Exercise instructions. Take the data below. Output it exactly from its first line through the line containing "complex orientation and".

Available data.
'''

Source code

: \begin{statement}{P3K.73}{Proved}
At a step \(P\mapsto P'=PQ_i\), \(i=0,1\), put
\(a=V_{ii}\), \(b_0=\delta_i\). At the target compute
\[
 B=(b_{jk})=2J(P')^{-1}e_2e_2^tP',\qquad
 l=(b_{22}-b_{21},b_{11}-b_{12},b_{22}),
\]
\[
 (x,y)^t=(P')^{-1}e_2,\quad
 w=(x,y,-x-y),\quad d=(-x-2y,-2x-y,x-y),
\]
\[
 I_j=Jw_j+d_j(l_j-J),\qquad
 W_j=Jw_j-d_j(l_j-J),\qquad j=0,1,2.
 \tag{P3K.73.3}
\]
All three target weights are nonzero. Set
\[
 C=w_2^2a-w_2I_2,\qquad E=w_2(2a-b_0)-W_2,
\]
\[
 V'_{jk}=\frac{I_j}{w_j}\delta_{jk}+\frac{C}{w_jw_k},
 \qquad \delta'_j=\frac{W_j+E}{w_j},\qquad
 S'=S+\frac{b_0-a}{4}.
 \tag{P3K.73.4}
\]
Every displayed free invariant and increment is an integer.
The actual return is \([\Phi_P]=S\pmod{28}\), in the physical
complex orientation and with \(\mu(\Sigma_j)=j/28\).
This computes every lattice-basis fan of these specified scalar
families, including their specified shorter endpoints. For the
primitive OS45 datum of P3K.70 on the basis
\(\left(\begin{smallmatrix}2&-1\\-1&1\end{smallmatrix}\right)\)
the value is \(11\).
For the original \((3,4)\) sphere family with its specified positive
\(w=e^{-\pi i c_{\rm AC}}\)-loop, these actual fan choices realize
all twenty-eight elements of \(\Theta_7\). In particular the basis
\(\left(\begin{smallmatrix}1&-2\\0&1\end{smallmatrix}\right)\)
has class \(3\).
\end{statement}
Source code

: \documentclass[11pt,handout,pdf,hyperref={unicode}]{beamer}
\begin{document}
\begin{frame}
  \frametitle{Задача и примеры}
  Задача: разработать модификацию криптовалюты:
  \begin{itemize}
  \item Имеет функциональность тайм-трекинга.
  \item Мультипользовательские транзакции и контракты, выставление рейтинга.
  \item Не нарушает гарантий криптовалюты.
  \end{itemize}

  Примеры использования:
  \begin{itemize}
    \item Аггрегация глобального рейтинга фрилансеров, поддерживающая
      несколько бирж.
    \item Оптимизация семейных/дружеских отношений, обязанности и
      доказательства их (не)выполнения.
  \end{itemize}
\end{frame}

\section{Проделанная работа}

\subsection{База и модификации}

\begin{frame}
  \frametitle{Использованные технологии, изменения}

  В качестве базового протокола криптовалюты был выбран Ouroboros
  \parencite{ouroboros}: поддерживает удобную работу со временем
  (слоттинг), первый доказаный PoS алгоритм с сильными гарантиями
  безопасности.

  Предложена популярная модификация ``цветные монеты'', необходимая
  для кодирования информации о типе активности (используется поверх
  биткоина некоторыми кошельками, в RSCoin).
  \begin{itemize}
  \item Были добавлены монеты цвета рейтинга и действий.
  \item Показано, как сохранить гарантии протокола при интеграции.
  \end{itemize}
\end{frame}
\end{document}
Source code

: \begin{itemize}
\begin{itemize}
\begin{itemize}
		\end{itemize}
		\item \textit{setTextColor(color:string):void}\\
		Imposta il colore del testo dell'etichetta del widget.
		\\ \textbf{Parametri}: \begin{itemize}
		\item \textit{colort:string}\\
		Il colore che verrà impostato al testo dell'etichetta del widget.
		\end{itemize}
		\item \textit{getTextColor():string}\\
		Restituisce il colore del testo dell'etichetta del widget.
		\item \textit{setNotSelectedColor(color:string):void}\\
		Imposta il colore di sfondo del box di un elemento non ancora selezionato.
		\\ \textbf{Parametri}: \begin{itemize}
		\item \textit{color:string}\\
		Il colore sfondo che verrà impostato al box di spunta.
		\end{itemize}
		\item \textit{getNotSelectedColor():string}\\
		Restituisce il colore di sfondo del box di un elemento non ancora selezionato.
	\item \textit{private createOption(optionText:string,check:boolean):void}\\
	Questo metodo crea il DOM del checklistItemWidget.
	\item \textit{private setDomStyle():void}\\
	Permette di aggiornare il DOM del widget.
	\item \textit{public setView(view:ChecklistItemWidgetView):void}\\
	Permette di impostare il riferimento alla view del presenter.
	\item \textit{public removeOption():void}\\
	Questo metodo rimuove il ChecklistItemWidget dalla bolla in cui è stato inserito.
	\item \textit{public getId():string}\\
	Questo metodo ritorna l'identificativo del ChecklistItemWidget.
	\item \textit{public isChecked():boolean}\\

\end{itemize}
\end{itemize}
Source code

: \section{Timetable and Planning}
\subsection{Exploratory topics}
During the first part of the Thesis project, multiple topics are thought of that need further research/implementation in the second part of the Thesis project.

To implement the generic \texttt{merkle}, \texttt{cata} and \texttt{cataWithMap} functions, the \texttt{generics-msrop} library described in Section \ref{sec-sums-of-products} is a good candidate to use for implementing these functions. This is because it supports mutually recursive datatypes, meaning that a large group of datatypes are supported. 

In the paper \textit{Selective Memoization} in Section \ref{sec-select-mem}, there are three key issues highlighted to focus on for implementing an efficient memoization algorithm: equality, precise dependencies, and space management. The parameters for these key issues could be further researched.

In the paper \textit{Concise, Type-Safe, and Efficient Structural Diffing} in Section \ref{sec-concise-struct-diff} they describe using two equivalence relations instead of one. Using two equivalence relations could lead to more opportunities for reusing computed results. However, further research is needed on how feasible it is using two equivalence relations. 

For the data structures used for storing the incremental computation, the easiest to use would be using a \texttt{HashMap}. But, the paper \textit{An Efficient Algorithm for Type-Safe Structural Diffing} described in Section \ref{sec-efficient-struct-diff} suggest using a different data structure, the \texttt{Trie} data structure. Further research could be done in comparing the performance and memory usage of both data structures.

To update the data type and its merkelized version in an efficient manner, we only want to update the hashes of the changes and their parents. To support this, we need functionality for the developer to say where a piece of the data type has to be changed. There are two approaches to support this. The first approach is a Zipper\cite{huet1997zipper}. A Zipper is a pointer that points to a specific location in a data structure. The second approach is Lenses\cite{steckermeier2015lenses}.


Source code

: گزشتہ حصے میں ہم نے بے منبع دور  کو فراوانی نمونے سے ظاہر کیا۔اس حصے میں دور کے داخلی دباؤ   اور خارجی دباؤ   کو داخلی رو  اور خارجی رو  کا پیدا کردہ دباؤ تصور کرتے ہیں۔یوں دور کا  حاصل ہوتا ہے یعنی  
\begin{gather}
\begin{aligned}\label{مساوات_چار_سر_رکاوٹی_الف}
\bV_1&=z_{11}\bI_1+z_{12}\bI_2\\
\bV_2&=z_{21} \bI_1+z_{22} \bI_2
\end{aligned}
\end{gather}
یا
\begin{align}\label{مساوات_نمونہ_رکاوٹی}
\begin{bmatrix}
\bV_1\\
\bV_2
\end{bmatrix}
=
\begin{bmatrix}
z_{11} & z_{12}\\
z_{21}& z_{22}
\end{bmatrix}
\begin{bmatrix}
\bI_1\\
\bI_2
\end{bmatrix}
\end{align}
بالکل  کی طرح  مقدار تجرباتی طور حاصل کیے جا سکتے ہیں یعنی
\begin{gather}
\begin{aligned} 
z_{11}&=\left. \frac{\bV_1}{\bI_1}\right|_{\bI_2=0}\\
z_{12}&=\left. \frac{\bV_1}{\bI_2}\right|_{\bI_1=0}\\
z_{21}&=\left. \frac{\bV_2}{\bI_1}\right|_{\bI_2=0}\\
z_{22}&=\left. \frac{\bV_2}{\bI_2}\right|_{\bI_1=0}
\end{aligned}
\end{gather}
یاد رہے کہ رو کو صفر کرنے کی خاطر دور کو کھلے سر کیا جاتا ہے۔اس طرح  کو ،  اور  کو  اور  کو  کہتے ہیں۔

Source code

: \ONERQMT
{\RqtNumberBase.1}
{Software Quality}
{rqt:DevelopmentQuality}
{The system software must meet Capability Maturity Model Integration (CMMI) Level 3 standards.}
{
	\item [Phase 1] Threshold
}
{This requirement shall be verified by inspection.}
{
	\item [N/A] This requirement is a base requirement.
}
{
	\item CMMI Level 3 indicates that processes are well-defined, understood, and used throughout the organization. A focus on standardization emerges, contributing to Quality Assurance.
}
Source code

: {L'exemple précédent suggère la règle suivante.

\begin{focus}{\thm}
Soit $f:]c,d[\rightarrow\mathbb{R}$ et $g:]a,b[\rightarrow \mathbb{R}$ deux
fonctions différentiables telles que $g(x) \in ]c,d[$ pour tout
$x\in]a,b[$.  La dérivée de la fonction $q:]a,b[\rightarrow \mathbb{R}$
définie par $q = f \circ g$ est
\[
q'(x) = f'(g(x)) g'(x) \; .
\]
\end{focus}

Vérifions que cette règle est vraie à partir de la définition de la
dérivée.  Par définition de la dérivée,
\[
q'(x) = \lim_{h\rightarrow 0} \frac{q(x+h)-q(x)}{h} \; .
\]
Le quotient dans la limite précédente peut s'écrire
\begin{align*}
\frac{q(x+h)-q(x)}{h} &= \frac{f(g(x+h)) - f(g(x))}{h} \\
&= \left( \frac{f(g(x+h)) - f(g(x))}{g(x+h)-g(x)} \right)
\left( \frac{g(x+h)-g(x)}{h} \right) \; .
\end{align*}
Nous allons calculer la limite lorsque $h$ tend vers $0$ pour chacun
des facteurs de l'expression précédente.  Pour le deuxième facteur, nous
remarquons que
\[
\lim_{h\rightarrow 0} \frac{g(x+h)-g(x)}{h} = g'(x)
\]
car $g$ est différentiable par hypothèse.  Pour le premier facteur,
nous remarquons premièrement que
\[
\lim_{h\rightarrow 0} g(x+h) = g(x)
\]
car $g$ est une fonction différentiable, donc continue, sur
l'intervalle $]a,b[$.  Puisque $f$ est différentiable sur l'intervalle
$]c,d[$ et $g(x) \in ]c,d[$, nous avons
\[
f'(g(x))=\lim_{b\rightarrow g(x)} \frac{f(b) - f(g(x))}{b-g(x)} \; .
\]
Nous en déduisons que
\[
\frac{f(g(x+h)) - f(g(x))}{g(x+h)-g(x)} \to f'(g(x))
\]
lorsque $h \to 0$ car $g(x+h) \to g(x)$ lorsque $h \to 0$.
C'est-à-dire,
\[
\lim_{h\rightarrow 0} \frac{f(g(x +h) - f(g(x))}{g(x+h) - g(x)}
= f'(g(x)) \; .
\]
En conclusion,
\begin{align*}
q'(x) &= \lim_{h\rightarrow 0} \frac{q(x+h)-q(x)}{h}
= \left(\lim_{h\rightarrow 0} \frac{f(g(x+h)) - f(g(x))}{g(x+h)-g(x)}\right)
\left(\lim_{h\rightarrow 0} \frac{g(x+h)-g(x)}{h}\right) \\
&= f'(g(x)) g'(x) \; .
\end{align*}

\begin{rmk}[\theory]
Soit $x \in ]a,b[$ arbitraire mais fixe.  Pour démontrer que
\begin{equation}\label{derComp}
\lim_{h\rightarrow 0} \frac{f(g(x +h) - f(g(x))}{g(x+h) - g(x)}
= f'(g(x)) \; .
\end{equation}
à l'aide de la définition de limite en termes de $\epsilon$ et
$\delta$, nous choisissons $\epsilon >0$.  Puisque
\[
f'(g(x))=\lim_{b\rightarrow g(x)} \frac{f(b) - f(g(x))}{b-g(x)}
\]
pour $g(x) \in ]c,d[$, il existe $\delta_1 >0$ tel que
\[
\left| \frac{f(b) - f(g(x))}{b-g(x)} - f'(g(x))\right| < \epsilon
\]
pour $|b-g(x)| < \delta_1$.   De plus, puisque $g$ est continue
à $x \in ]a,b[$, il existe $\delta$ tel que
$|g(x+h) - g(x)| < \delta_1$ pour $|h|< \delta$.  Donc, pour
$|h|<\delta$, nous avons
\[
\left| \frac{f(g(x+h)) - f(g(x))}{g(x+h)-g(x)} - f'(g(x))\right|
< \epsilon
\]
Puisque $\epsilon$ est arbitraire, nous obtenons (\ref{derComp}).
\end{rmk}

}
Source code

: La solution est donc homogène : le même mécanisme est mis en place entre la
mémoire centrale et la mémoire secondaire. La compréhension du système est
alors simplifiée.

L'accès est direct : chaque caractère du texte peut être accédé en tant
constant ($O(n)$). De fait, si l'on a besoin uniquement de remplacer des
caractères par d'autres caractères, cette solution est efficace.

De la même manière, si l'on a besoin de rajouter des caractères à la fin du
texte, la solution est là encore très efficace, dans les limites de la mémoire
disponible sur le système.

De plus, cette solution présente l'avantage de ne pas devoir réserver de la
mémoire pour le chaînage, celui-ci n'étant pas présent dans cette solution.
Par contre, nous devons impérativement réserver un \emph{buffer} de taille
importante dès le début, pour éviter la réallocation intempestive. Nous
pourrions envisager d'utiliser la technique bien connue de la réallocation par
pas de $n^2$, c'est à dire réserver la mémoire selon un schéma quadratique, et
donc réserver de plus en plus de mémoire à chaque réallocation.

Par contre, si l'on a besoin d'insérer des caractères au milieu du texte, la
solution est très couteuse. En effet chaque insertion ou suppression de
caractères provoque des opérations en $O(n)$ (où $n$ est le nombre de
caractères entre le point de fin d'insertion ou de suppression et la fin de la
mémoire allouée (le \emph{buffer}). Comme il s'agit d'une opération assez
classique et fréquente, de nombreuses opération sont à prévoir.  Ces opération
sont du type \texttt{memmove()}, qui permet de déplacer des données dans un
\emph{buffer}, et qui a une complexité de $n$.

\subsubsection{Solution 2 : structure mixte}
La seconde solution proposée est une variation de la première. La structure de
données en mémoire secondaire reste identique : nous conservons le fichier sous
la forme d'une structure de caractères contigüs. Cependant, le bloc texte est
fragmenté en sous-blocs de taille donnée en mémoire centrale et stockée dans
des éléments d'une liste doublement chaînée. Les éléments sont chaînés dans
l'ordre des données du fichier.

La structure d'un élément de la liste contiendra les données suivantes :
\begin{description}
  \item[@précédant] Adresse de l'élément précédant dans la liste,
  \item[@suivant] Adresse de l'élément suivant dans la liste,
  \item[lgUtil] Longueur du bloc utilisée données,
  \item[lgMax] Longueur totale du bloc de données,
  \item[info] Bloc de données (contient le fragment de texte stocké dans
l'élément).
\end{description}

'''

Expected answer.
Source code

: \begin{statement}{P3K.73}{Proved}
At a step \(P\mapsto P'=PQ_i\), \(i=0,1\), put
\(a=V_{ii}\), \(b_0=\delta_i\). At the target compute
\[
 B=(b_{jk})=2J(P')^{-1}e_2e_2^tP',\qquad
 l=(b_{22}-b_{21},b_{11}-b_{12},b_{22}),
\]
\[
 (x,y)^t=(P')^{-1}e_2,\quad
 w=(x,y,-x-y),\quad d=(-x-2y,-2x-y,x-y),
\]
\[
 I_j=Jw_j+d_j(l_j-J),\qquad
 W_j=Jw_j-d_j(l_j-J),\qquad j=0,1,2.
 \tag{P3K.73.3}
\]
All three target weights are nonzero. Set
\[
 C=w_2^2a-w_2I_2,\qquad E=w_2(2a-b_0)-W_2,
\]
\[
 V'_{jk}=\frac{I_j}{w_j}\delta_{jk}+\frac{C}{w_jw_k},
 \qquad \delta'_j=\frac{W_j+E}{w_j},\qquad
 S'=S+\frac{b_0-a}{4}.
 \tag{P3K.73.4}
\]
Every displayed free invariant and increment is an integer.
The actual return is \([\Phi_P]=S\pmod{28}\), in the physical
complex orientation and with \(\mu(\Sigma_j)=j/28\).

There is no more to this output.